In a new Q&A with The New York Times, the 58-year-old British comedian talks about what his life's been like under quarantine amid the coronavirus pandemic. Gervais said it actually hasn't been drastically different and is also conscious about others having it a lot harder.
"Apart from the gigs that were postponed, my life hasn't changed much," he says. "I didn't go out a lot, and there's always enough booze in the house for a nuclear winter. You won't hear me complain. Not when, every day, I see some millionaire celebrity going, 'I'm sad that I'm not on telly tonight.' Or, 'I had a swim in the pool that made me feel a little bit better.'"
At this point, he mocks Gal Gadot's Instagram video of herself singing John Lennon's "Imagine" in self-isolation with a few of her celebrity friends -- including Jamie Dornan, Natalie Portman and Kristen Wiig -- that some critics called tone-deaf. The New York Times notes Gervias begins to sing, "Imagine there's no heaven ... "
"I've got nothing against anyone being a celebrity or being famous," he adds. "I think that people are just a bit tired of being lectured to. Now celebrities think: 'The general public needs to see my face. They can't get to the cinema -- I need to do something.' And it's when you look into their eyes, you know that, even if they're doing something good, they're sort of thinking, 'I could weep at what a good person I am.' Oh dear."
Gervais also responds to his critics for making fun of celebrities taking social justice stances while hosting the 2020 Golden Globes in January. The comedian called himself a "court jester" and made no apologies about going after "the richest people in the room." Though he notes that political conservatives who started following him afterward are probably disappointed in his personal stances.

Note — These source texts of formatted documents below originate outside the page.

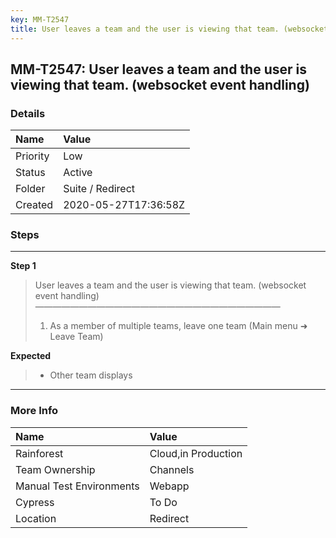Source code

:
 ```yaml
---
key: MM-T2547
title: User leaves a team and the user is viewing that team. (websocket event handling)
---
```


## MM-T2547: User leaves a team and the user is viewing that team. (websocket event handling)

### Details

| Name     | Value                |
| :------- | :------------------- |
| Priority | Low                  |
| Status   | Active               |
| Folder   | Suite / Redirect     |
| Created  | 2020-05-27T17:36:58Z |

### Steps

<hr/>

**Step 1**

> <article>User leaves a team and the user is viewing that team. (websocket event handling)<br>————————————————————————————<ol><li>As a member of multiple teams, leave one team (Main menu ➜ Leave Team)</li></ol></article>

**Expected**

> <article><ul><li>Other team displays</li></ul></article>

<hr/>

### More Info

| Name                     | Value               |
| :----------------------- | :------------------ |
| Rainforest               | Cloud,in Production |
| Team Ownership           | Channels            |
| Manual Test Environments | Webapp              |
| Cypress                  | To Do               |
| Location                 | Redirect            |
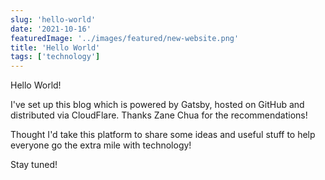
 ```yaml
---
slug: 'hello-world'
date: '2021-10-16'
featuredImage: '../images/featured/new-website.png'
title: 'Hello World'
tags: ['technology']
---
```


Hello World!

I've set up this blog which is powered by Gatsby, hosted on GitHub and distributed via CloudFlare. Thanks Zane Chua for the recommendations!

Thought I'd take this platform to share some ideas and useful stuff to help everyone go the extra mile with technology!

Stay tuned!
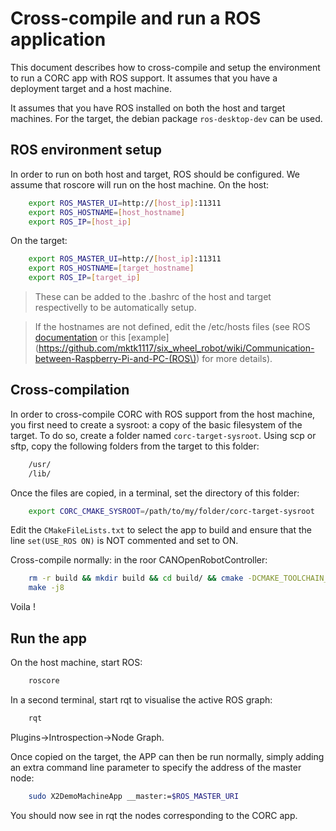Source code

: # Cross-compile and run a ROS application

This document describes how to cross-compile and setup the environment to run a CORC app with ROS support. It assumes that you have a deployment target and a host machine.

It assumes that you have ROS installed on both the host and target machines. For the target, the debian package `ros-desktop-dev` can be used.

## ROS environment setup
In order to run on both host and target, ROS should be configured. We assume that roscore will run on the host machine.
On the host:
```bash
	export ROS_MASTER_UI=http://[host_ip]:11311
	export ROS_HOSTNAME=[host_hostname]
	export ROS_IP=[host_ip]
```
On the target:
```bash
	export ROS_MASTER_UI=http://[host_ip]:11311
	export ROS_HOSTNAME=[target_hostname]
	export ROS_IP=[target_ip]
```
>These can be added to the .bashrc of the host and target respectivelly to be automatically setup.

>If the hostnames are not defined, edit the /etc/hosts files (see ROS [documentation](http://wiki.ros.org/ROS/Tutorials/MultipleRemoteMachines) or this [example](https://github.com/mktk1117/six_wheel_robot/wiki/Communication-between-Raspberry-Pi-and-PC-(ROS\)) for more details).


## Cross-compilation
In order to cross-compile CORC with ROS support from the host machine, you first need to create a sysroot: a copy of the basic filesystem of the target. To do so, create a folder named `corc-target-sysroot`. Using scp or sftp, copy the following folders from the target to this folder:
```bash
	/usr/
	/lib/
```

Once the files are copied, in a terminal, set the directory of this folder:
```bash
	export CORC_CMAKE_SYSROOT=/path/to/my/folder/corc-target-sysroot
```

Edit the `CMakeFileLists.txt` to select the app to build and ensure that the line `set(USE_ROS ON)` is NOT commented and set to ON.

Cross-compile normally: in the roor CANOpenRobotController:
```bash
	rm -r build && mkdir build && cd build/ && cmake -DCMAKE_TOOLCHAIN_FILE=../armhf.cmake ..
	make -j8
```
Voila !

## Run the app
On the host machine, start ROS:
```bash
	roscore
```
In a second terminal, start rqt to visualise the active ROS graph:
```bash
	rqt
```
Plugins->Introspection->Node Graph.

Once copied on the target, the APP can then be run normally, simply adding an extra command line parameter to specify the address of the master node:
```bash
	sudo X2DemoMachineApp __master:=$ROS_MASTER_URI
```

You should now see in rqt the nodes corresponding to the CORC app.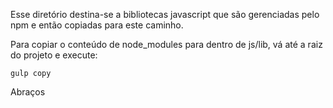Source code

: Esse diretório destina-se a bibliotecas javascript que são gerenciadas pelo npm e então copiadas para este caminho.

Para copiar o conteúdo de node_modules para dentro de js/lib, vá até a raiz do projeto e execute:

``` 
gulp copy
```

Abraços

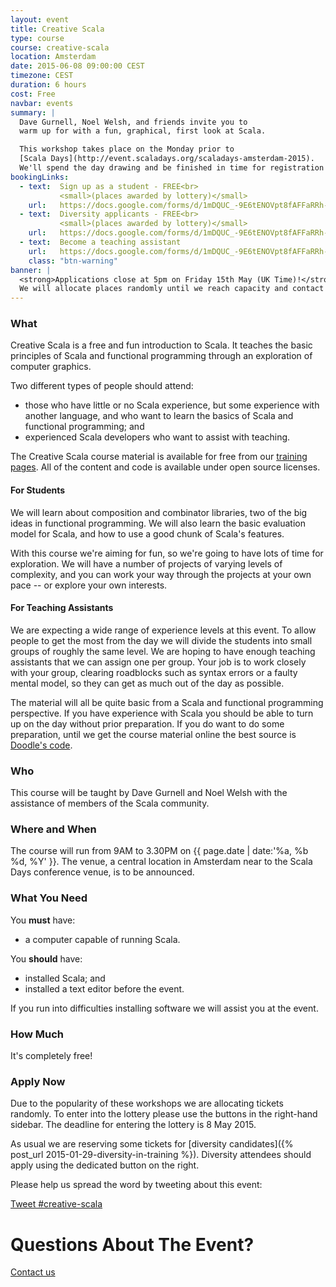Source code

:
 ```yaml
---
layout: event
title: Creative Scala
type: course
course: creative-scala
location: Amsterdam
date: 2015-06-08 09:00:00 CEST
timezone: CEST
duration: 6 hours
cost: Free
navbar: events
summary: |
  Dave Gurnell, Noel Welsh, and friends invite you to
  warm up for with a fun, graphical, first look at Scala.

  This workshop takes place on the Monday prior to
  [Scala Days](http://event.scaladays.org/scaladays-amsterdam-2015).
  We'll spend the day drawing and be finished in time for registration at 4pm!
bookingLinks:
  - text:  Sign up as a student - FREE<br>
           <small>(places awarded by lottery)</small>
    url:   https://docs.google.com/forms/d/1mDQUC_-9E6tENOVpt8fAFFaRRh-y_K9Gm-JL0_St4oY/viewform
  - text:  Diversity applicants - FREE<br>
           <small>(places awarded by lottery)</small>
    url:   https://docs.google.com/forms/d/1mDQUC_-9E6tENOVpt8fAFFaRRh-y_K9Gm-JL0_St4oY/viewform
  - text:  Become a teaching assistant
    url:   https://docs.google.com/forms/d/1mDQUC_-9E6tENOVpt8fAFFaRRh-y_K9Gm-JL0_St4oY/viewform
    class: "btn-warning"
banner: |
  <strong>Applications close at 5pm on Friday 15th May (UK Time)!</strong><br>
  We will allocate places randomly until we reach capacity and contact all applicants on Monday 18th May.
---
```


### What

Creative Scala is a free and fun introduction to Scala.
It teaches the basic principles of Scala and functional programming
through an exploration of computer graphics.

Two different types of people should attend:

- those who have little or no Scala experience,
  but some experience with another language,
  and who want to learn the basics of Scala and functional programming; and
- experienced Scala developers who want to assist with teaching.

The Creative Scala course material is available for free
from our [training pages](/training/courses/creative-scala).
All of the content and code is available under open source licenses.

#### For Students

We will learn about composition and combinator libraries,
two of the big ideas in functional programming.
We will also learn the basic evaluation model for Scala,
and how to use a good chunk of Scala's features.

With this course we're aiming for fun,
so we're going to have lots of time for exploration.
We will have a number of projects of varying levels of complexity,
and you can work your way through the projects at your own pace
-- or explore your own interests.

#### For Teaching Assistants

We are expecting a wide range of experience levels at this event.
To allow people to get the most from the day
we will divide the students into small groups of roughly the same level.
We are hoping to have enough teaching assistants that we can assign one per group.
Your job is to work closely with your group,
clearing roadblocks such as syntax errors or a faulty mental model,
so they can get as much out of the day as possible.

The material will all be quite basic from a Scala and functional programming perspective.
If you have experience with Scala you should be able to turn up on the day without prior preparation.
If you do want to do some preparation,
until we get the course material online the best source is
[Doodle's code](https://github.com/underscoreio/doodle).

### Who

This course will be taught by Dave Gurnell and Noel Welsh
with the assistance of members of the Scala community.

### Where and When

The course will run from 9AM to 3.30PM on {{ page.date | date:'%a, %b %d, %Y' }}.
The venue, a central location in Amsterdam near to the Scala Days conference venue,
is to be announced.

### What You Need

You **must** have:

- a computer capable of running Scala.

You **should** have:

- installed Scala; and
- installed a text editor before the event.

If you run into difficulties installing software we will assist you at the event.

### How Much

It's completely free!

### Apply Now

Due to the popularity of these workshops we are allocating tickets randomly.
To enter into the lottery please use the buttons in the right-hand sidebar.
The deadline for entering the lottery is 8 May 2015.

As usual we are reserving some tickets for
[diversity candidates]({% post_url 2015-01-29-diversity-in-training %}).
Diversity attendees should apply using the dedicated button on the right.

Please help us spread the word by tweeting about this event:

<a href="https://twitter.com/intent/tweet?button_hashtag=creative-scala&text=Warm%20up%20for%20%23scaladays%20with%20a%20fun%2C%20free%20introduction%20to%20Scala!" class="twitter-hashtag-button" data-size="large" data-url="http://underscore.io/events/2015-06-08-creative-scala.html">Tweet #creative-scala</a>
<script>!function(d,s,id){var js,fjs=d.getElementsByTagName(s)[0],p=/^http:/.test(d.location)?'http':'https';if(!d.getElementById(id)){js=d.createElement(s);js.id=id;js.src=p+'://platform.twitter.com/widgets.js';fjs.parentNode.insertBefore(js,fjs);}}(document, 'script', 'twitter-wjs');</script>

# Questions About The Event?

[Contact us <span class="icon-uio-echelon-right"></span>](/contact)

"I didn't notice that on Twitter until a couple of disgruntled liberal elites suddenly said, 'Oh, Gervais is alt-right now,'" he says. "And I went, what? What's right-wing about taking the mickey out of the richest, most powerful corporations on the planet? But I've had this before. People that followed me, if they were far right, they're probably not atheists like me. They probably don't like some of the language that I use. They probably don't agree with my anti-trophy hunting stance. In general, I think most normal people follow a person for a particular reason or two. If the tweets I hate outnumber the ones I like, I'll unfollow him. No one has to be perfect to have friends. They just have to be, on balance, OK."
"I think that's the mistake people make: They think that every joke is a window to the comedian's soul -- because I wrote it and performed it under my own name, that that's really me," he also shares. "And that's just not true. I'll flip a joke halfway through and change my stance to make the joke better. I'll pretend to be right wing, left wing, whatever wing, no wing."